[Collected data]

+--

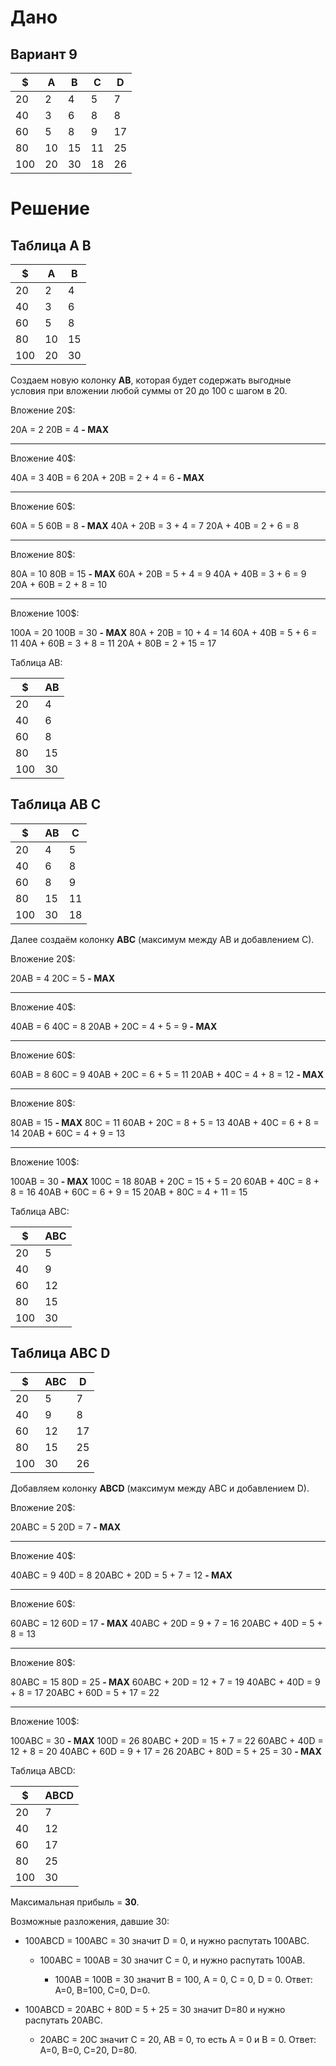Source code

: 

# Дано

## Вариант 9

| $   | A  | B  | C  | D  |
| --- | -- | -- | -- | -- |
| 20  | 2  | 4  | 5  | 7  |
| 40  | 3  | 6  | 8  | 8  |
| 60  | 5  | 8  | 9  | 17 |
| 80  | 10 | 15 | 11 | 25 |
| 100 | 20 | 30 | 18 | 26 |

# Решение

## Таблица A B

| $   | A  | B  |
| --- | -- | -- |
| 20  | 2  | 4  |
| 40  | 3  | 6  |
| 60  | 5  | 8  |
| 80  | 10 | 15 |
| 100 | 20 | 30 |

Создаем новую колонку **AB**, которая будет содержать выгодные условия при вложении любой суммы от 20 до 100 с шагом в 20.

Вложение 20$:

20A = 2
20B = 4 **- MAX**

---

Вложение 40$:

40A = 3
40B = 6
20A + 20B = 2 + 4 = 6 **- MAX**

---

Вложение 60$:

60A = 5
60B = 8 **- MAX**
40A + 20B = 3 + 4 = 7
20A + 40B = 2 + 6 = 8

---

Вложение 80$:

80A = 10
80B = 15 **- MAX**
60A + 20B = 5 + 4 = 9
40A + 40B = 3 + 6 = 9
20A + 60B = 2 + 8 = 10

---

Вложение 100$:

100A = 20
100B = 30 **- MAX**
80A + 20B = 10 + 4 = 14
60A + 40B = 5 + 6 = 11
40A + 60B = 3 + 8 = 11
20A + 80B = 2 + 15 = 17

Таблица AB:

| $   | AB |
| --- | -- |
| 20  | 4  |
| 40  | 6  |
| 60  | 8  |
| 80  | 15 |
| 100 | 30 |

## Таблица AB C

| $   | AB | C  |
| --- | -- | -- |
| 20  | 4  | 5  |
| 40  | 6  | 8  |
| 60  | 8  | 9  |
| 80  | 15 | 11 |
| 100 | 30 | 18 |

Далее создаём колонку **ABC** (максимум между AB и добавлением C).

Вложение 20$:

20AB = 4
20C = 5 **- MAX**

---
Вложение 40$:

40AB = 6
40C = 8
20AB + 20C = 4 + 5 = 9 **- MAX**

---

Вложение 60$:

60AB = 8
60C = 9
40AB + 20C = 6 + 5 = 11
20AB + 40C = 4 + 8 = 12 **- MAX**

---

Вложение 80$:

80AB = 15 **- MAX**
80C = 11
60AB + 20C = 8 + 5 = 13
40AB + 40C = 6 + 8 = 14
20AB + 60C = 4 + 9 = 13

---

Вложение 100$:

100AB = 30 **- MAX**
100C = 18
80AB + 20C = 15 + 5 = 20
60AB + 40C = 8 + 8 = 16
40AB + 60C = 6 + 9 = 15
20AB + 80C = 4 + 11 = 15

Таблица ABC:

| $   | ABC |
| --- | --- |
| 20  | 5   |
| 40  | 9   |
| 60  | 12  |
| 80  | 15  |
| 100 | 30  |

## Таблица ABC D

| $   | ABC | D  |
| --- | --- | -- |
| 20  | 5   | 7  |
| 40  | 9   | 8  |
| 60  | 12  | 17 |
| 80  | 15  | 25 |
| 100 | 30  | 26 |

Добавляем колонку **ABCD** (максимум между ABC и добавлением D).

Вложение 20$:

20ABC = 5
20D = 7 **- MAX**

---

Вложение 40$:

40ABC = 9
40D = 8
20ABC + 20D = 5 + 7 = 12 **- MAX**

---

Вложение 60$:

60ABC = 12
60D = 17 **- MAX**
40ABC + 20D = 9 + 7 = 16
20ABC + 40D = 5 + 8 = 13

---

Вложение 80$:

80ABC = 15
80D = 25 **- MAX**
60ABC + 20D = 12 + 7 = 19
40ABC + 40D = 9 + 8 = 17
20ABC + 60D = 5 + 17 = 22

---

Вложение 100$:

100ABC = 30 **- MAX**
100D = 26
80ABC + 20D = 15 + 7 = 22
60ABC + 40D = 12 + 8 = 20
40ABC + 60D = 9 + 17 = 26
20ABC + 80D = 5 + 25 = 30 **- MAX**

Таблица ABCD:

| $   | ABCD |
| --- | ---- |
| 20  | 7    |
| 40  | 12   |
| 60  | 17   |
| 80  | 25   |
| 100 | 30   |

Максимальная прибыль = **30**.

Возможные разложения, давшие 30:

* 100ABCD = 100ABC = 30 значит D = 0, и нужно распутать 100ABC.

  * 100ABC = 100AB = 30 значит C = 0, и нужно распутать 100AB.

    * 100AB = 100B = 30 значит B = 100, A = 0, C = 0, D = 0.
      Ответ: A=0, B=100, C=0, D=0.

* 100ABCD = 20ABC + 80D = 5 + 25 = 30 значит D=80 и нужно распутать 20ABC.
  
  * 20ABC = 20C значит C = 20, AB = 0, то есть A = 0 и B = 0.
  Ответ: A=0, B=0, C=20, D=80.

+--

• Try it: Whenever the string "распутать" shows up in a line of the records, copy that line.

• Task output:
* 100ABCD = 100ABC = 30 значит D = 0, и нужно распутать 100ABC.
  * 100ABC = 100AB = 30 значит C = 0, и нужно распутать 100AB.
* 100ABCD = 20ABC + 80D = 5 + 25 = 30 значит D=80 и нужно распутать 20ABC.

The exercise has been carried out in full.